= Karl Hoeck =

German classical historian, philologist and librarian

Karl Friedrich Christian Hoeck (May 13, 1794, at Oelber am weißen Wege – January 13, 1877, in Göttingen) was a German classical historian and philologist as well as a librarian.

== Life ==
After attending the gymnasium (high school) at Wolfenbüttel, Hoeck studied classical studies in Göttingen from 1812 until 1816. During his period as a student he was already connecting to the university library; in 1814 he became accessist, and in 1815 secretary. Towards the end of his studies he was a member, together with Christian Karl Josias von Bunsen, Karl Lachmann and Ernst Schulze, of the Philological Seminary and specialized in ancient history under the direction of Arnold Hermann Ludwig Heeren. With a prize essay from the year 1816 he achieved his doctorate on 3 March 1818 and worked from Easter of the same year as a private lecturer for classical philology and ancient history at the University of Göttingen. As a philologist he delivered exegetical meetings on the historians Herodotus and Livy and on the orator Demosthenes, as an historian on the world of ancient history and antiquities.

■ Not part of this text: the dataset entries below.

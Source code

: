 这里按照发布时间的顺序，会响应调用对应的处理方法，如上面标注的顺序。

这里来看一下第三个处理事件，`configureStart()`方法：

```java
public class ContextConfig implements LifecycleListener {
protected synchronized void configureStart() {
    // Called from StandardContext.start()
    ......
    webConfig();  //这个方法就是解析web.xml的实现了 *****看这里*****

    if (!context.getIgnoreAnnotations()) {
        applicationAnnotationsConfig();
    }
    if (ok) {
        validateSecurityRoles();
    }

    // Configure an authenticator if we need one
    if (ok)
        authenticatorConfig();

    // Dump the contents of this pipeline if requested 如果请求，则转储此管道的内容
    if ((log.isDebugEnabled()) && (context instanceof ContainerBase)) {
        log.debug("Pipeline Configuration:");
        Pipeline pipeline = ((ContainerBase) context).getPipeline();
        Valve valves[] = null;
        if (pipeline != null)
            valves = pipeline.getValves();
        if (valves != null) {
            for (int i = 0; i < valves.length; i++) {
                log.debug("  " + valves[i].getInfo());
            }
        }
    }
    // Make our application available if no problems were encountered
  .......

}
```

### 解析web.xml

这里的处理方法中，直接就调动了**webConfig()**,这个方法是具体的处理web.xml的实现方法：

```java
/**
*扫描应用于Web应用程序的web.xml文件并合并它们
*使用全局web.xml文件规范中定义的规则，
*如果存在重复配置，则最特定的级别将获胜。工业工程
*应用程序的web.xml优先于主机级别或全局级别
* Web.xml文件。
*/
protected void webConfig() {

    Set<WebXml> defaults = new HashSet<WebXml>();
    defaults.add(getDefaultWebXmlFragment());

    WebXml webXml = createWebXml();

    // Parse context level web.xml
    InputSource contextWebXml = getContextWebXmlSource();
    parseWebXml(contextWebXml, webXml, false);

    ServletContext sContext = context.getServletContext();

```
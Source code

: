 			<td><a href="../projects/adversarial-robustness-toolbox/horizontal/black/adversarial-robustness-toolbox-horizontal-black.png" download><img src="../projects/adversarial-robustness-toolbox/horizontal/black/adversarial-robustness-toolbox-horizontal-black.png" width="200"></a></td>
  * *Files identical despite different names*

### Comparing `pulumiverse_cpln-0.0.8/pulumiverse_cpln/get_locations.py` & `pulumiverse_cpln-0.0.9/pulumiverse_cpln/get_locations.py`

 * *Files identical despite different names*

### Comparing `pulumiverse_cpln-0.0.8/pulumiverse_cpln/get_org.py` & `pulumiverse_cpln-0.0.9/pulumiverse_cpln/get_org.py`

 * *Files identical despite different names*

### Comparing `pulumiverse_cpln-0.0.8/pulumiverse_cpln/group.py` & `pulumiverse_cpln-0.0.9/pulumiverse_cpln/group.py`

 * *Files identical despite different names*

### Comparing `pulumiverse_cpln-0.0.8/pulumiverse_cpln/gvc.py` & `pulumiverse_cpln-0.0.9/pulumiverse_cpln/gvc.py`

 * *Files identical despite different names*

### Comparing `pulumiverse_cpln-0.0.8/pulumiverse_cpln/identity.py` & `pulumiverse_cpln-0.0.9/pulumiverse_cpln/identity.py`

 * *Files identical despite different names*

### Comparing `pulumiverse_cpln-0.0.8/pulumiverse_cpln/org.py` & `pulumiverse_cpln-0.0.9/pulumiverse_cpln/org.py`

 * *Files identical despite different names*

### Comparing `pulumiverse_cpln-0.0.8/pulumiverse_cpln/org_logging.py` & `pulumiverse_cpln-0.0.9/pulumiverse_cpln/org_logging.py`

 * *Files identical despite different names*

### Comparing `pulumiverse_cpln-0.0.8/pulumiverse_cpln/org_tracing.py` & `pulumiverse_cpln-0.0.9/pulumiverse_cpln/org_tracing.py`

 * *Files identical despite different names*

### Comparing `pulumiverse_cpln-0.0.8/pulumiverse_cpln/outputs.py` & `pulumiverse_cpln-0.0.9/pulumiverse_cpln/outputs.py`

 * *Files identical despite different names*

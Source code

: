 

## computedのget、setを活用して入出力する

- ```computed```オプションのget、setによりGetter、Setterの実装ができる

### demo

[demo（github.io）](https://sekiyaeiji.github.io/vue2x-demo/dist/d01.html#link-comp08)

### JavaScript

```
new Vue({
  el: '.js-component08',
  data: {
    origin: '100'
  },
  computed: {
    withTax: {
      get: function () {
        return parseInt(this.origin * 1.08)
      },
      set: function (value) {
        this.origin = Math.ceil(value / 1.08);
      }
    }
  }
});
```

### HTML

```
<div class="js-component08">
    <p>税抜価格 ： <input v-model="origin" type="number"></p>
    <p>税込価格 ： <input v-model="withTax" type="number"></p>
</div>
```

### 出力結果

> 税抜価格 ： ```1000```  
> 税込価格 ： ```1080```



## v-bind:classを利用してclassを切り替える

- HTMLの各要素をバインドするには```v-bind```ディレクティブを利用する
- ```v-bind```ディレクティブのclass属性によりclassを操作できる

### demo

In the year of his appointment to extraordinary professor, 1823, Hoeck published the first volume of his magnum opus on mythology, history, religion, and state of the island of Crete in the prehistorical to the Roman period. In the first volume he dealt with the topography and prehistory of the island; in the second volume (1828), that of Minoan Crete; in the third (1829), the Doric. Although this work was highly appreciated by experts in the field, his success was restricted by the Geschichten Hellenischer Stämme und Städte (History of Hellenic Tribes and Cities) (Breslau, 1820-1824) by Karl Otfried Müller which appeared shortly before his.

In the 1840s, Hoeck's second great work, which dealt with the history of the decline of the Republic to the Emperor Constantine, appeared. Hoeck devoted particular attention to the constitution and administration of the Roman Empire. Due to the constantly increasing material, the work remained unfinished: only the first volume, which dealt with the time from Augustus to Nero, appeared in three books (1841, 1843, and 1850).

Hoeck witnessed the pinnacle of his career in 1845 when he was named successor of the late Georg Friedrich Benecke as leader of the university library. Here he remained another thirty years in the office and dignity thereof; in 1858 he was promoted to upper librarian, and in 1862 he was appointed councilor. During his period in office, he managed the library on the old principles and forms of organization going back to Christian Gottlob Heyne. Due to the stagnation of the collections since the 1830s, there was no present need for reforms. In 1865 he was awarded an honorary citizenship of the city of Göttingen. In 1875, after sixty years in the service of the library, Hoeck applied for retirement and retired as leader of the library. He died two years later in his 83rd year.